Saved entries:

□ □ □ □ □ □ □

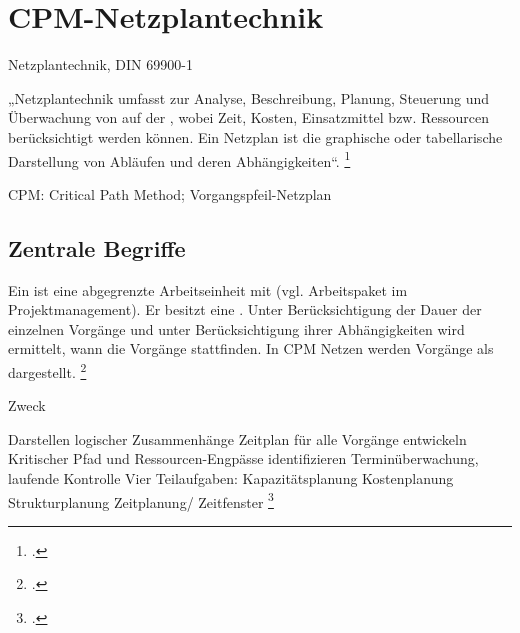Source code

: \documentclass{lehramt-informatik}
\begin{document}

\chapter{CPM-Netzplantechnik}

\begin{quellen}
\item \cite{wiki:netzplantechnik}
\item \cite{wiki:methode-kritischer-pfad}
\end{quellen}

Netzplantechnik, DIN 69900-1

„Netzplantechnik umfasst  zur Analyse,
Beschreibung, Planung, Steuerung und Überwachung von 
auf der , wobei Zeit, Kosten,
Einsatzmittel bzw. Ressourcen berücksichtigt werden können. Ein Netzplan
ist die graphische oder tabellarische Darstellung von Abläufen und deren
Abhängigkeiten“.
\footcite[Seite 14]{sosy:fs:3}

CPM: Critical Path Method; Vorgangspfeil-Netzplan

%

\section{Zentrale Begriffe}

Ein  ist eine abgegrenzte Arbeitseinheit mit
 (vgl. Arbeitspaket im Projektmanagement).
Er besitzt eine .
%
Unter Berücksichtigung der Dauer der einzelnen Vorgänge und unter
Berücksichtigung ihrer Abhängigkeiten wird ermittelt, wann die Vorgänge
stattfinden.
%
In CPM Netzen werden Vorgänge als 
dargestellt.
\footcite[Seite 15]{sosy:fs:3}

Zweck

Darstellen logischer Zusammenhänge
Zeitplan für alle Vorgänge entwickeln
Kritischer Pfad und Ressourcen-Engpässe identifizieren
Terminüberwachung, laufende Kontrolle
Vier Teilaufgaben:
Kapazitätsplanung
Kostenplanung
Strukturplanung
Zeitplanung/ Zeitfenster
\footcite[Seite 22]{sosy:fs:3}
\end{document}
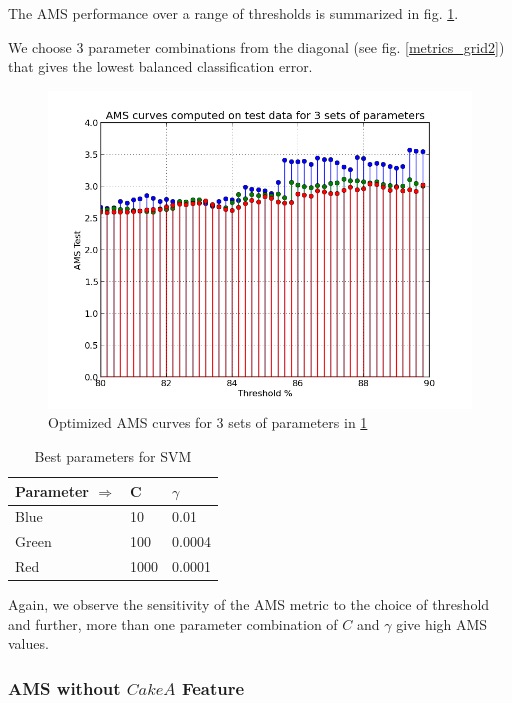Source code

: \documentclass[final,3p,times,twocolumn]{elsarticle}
\begin{document}
The AMS performance over a range of thresholds is summarized in fig. \ref{AMSSVM}.

We choose 3 parameter combinations from the diagonal (see fig. \ref{metrics_grid2}) that gives the lowest balanced classification error.

\begin{figure}
\hspace{-0.3cm}
\includegraphics[scale=0.4]{Images/AMS_SVM_Optimum.png}
\caption{Optimized AMS curves for 3 sets of parameters in \ref{best}}
\label{AMSSVM}
\end{figure}

\begin{table}
\hspace{1.2cm}
\begin{tabular}{l|l|l}
Parameter $\Rightarrow$ & C & $\gamma$  \\
\toprule
Blue & 10 &  0.01\\
Green & 100 & 0.0004\\
Red &  1000  & 0.0001 \\
\end{tabular}
\caption{Best parameters for SVM}
\label{best}
\end{table}

Again, we observe the sensitivity of the AMS metric to the choice of threshold and further, more than one parameter combination of $C$ and $\gamma$ give high AMS values. 

\subsubsection{AMS without $CakeA$ Feature}
\end{document}

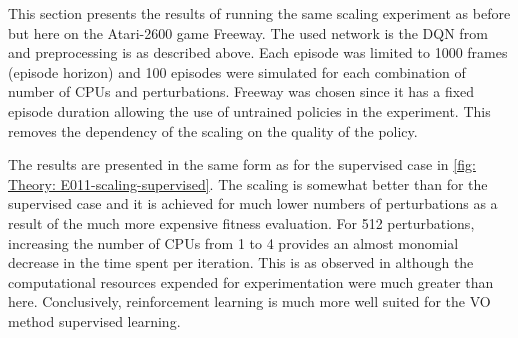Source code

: This section presents the results of running the same scaling experiment as before but here on the Atari-2600 game Freeway. The used network is the DQN from \cite{Mnih2015} and preprocessing is as described above. Each episode was limited to 1000 frames (episode horizon) and 100 episodes were simulated for each combination of number of \glspl{CPU} and perturbations. Freeway was chosen since it has a fixed episode duration allowing the use of untrained policies in the experiment. This removes the dependency of the scaling on the quality of the policy.

The results are presented in the same form as for the supervised case in \autoref{fig: Theory: E011-scaling-supervised}. The scaling is somewhat better than for the supervised case and it is achieved for much lower numbers of perturbations as a result of the much more expensive fitness evaluation. For 512 perturbations, increasing the number of \glspl{CPU} from 1 to 4 provides an almost monomial decrease in the time spent per iteration. This is as observed in \cite{Salimans2017} although the computational resources expended for experimentation were much greater than here. Conclusively, reinforcement learning is much more well suited for the \gls{VO} method supervised learning.

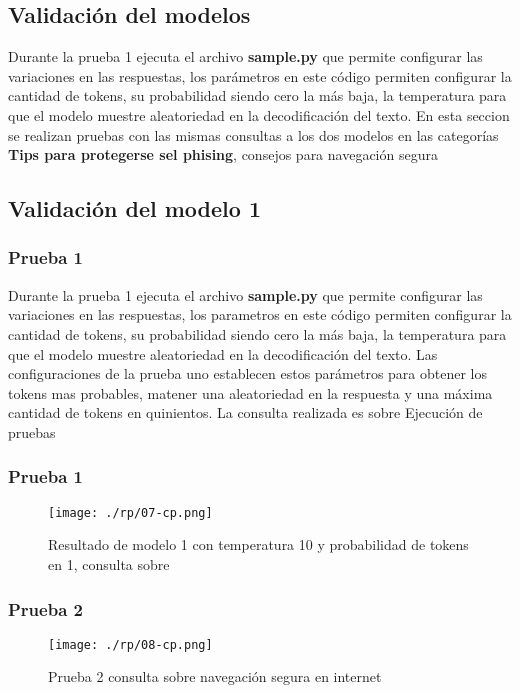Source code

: \subsection{Validación del modelos}\label{section:Validación de prompt}
Durante la prueba 1 ejecuta el archivo \textbf{sample.py} que permite configurar las variaciones en las respuestas, los parámetros en este código permiten configurar la cantidad de tokens, su probabilidad siendo cero la más baja, la temperatura para que el modelo muestre aleatoriedad en la decodificación del texto. 
En esta seccion se realizan pruebas con las mismas consultas a los dos modelos en las categorías \textbf{Tips para protegerse sel phising}, {consejos para navegación segura}
\subsection{Validación del modelo 1}\label{section:Validación Modelo 2}
\subsubsection{ Prueba 1}\label{section:Prueba 1 config 2}
Durante la prueba 1 ejecuta el archivo \textbf{sample.py} que permite configurar las variaciones en las respuestas, los parametros en este código permiten configurar la cantidad de tokens, su probabilidad siendo cero la más baja, la temperatura para que el modelo muestre aleatoriedad en la decodificación del texto. Las configuraciones de la prueba uno establecen estos parámetros para obtener los tokens mas probables, matener una aleatoriedad en la respuesta y una máxima cantidad de tokens en quinientos.  
La consulta realizada es sobre 
Ejecución de pruebas
\subsubsection{ Prueba 1}\label{section:Modelo 1 Prueba1}
\begin{figure}[H]
	\centering %
	\texttt{[image: ./rp/07-cp.png]} 
	\caption{Resultado de modelo 1 con temperatura 10 y probabilidad de tokens en 1, consulta sobre\cite{}}
	\label{figure:Result prueba 1 mol 1}  %
\end{figure}
\subsubsection{ Prueba 2}\label{section:Modelo 1 Prueba2}
\begin{figure}[H]
	\centering %
	\texttt{[image: ./rp/08-cp.png]} 
	\caption{Prueba 2 consulta sobre navegación segura en internet}
	\label{figure:Result modelo 1 prueba 2}  %
\end{figure}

□ □ □ □ □ □ □

About this task — The required output is a verbatim repetition of the lines from the opening of the entries above through the line containing "Beschreibung, Planung, Steuerung", inclusive, with no pictures and nothing else.

Answer to the exercise —
Source code

: \documentclass{lehramt-informatik}
\begin{document}

\chapter{CPM-Netzplantechnik}

\begin{quellen}
\item \cite{wiki:netzplantechnik}
\item \cite{wiki:methode-kritischer-pfad}
\end{quellen}

Netzplantechnik, DIN 69900-1

„Netzplantechnik umfasst  zur Analyse,
Beschreibung, Planung, Steuerung und Überwachung von 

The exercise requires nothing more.